The authors tackled the problem of characterizing the tumor immune micro-environment by introducing Immunocto, a massive database of 6,848,454 human cells, including 2,282,818 immune cells across four subtypes, automatically generated from dually stained tissue sections. They showed that deep learning models trained on this database achieve state-of-the-art performance for lymphocyte detection.

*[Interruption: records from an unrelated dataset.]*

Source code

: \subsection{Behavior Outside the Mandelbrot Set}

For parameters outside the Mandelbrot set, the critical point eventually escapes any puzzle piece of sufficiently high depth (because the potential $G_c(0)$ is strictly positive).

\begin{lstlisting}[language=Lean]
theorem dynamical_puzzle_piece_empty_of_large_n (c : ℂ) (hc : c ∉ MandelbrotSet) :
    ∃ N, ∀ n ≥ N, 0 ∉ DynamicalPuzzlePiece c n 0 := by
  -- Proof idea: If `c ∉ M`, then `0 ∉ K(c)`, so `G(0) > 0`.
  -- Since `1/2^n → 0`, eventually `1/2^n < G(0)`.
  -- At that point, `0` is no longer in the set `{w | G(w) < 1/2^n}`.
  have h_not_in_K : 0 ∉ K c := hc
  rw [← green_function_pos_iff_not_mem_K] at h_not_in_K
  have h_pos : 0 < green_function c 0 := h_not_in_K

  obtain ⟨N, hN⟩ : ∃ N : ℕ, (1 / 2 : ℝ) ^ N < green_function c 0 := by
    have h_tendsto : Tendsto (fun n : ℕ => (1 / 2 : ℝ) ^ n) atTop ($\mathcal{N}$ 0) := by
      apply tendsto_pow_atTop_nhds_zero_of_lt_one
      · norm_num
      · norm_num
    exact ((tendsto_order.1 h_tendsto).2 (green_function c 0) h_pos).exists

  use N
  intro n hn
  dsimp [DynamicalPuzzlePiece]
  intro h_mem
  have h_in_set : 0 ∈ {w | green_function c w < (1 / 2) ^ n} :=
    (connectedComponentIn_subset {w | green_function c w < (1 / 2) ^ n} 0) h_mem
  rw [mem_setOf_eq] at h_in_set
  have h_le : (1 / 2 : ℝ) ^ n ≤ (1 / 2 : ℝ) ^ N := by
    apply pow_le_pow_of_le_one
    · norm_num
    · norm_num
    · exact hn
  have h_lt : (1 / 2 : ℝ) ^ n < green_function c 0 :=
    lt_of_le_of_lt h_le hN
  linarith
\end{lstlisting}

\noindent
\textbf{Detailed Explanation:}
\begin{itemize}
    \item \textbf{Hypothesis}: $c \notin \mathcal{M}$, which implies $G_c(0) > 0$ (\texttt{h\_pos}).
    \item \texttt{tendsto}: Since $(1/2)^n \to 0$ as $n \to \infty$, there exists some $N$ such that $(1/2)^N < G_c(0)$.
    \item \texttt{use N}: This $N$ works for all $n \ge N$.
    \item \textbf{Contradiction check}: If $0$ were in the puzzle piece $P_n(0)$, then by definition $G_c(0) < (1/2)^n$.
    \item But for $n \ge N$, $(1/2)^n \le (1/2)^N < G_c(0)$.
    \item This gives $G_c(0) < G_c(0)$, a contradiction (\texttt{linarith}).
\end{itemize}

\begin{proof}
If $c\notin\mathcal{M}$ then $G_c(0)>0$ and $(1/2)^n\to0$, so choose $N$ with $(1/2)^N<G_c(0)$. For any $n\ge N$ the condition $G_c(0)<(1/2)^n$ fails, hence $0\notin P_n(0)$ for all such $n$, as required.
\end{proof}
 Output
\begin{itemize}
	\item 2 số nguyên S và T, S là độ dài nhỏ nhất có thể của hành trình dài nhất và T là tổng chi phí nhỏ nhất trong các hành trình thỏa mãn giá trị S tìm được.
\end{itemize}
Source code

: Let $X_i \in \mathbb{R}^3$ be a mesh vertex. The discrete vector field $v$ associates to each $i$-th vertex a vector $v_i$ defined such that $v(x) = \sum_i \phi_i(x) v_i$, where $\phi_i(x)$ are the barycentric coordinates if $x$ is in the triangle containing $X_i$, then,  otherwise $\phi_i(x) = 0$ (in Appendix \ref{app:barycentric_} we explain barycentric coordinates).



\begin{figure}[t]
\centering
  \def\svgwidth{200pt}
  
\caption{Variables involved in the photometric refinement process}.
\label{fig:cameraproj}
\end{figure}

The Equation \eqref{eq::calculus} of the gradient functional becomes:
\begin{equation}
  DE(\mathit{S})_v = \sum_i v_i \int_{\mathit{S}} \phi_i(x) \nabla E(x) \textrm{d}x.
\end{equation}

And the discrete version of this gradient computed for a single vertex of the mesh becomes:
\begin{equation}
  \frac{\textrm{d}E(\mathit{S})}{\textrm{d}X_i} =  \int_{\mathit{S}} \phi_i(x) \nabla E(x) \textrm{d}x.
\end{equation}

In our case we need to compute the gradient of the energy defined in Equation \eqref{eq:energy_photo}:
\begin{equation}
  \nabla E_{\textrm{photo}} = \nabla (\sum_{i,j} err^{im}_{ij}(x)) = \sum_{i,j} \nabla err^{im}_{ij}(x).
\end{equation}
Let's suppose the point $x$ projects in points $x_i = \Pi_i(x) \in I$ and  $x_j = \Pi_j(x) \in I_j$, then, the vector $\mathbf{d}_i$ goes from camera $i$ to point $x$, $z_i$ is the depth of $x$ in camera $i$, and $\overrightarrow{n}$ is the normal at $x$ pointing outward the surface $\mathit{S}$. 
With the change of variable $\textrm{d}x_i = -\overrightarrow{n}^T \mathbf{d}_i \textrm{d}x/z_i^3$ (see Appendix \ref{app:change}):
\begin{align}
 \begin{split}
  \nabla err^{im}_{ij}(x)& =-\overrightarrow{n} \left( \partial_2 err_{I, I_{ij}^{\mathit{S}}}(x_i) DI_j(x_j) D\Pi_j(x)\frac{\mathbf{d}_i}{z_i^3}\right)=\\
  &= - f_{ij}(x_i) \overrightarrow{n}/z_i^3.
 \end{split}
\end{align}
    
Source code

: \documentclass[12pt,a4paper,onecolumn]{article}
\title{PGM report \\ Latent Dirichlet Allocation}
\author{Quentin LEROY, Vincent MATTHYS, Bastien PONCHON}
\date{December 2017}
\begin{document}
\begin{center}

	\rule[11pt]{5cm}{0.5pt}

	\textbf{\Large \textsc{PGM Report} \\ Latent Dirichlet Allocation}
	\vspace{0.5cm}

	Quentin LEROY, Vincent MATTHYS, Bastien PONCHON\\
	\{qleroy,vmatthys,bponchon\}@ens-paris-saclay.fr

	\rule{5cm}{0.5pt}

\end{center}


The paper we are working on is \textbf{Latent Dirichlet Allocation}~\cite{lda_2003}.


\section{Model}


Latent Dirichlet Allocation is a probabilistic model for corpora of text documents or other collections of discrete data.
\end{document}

With the advent of novel cancer treatment options such as immunotherapy, studying the tumour immune micro-environment (TIME) is crucial to inform on prognosis and understand potential response to therapeutic agents. A key approach to characterising the TIME may be through combining (1) digitised microscopic high-resolution optical images of hematoxylin and eosin (H&E) stained tissue sections obtained in routine histopathology examinations with (2) automated immune cell detection and classification methods. In this work, we introduce a workflow to automatically generate robust single cell contours and labels from dually stained tissue sections with H&E and multiplexed immunofluorescence (IF) markers. The approach harnesses the Segment Anything Model and requires minimal human intervention compared to existing single cell databases. With this methodology, we create Immunocto, a massive, multi-million automatically generated database of 6,848,454 human cells and objects, including 2,282,818 immune cells distributed across 4 subtypes: CD4$^+$ T cell lymphocytes, CD8$^+$ T cell lymphocytes, CD20$^+$ B cell lymphocytes, and CD68$^+$/CD163$^+$ macrophages. For each cell, we provide a 64$\times$64 pixels$^2$ H&E image at $\mathbf{40}\times$ magnification, along with a binary mask of the nucleus and a label. The database, which is made publicly available, can be used to train models to study the TIME on routine H&E slides. We show that deep learning models trained on Immunocto result in state-of-the-art performance for lymphocyte detection. The approach demonstrates the benefits of using matched H&E and IF data to generate robust databases for computational pathology applications.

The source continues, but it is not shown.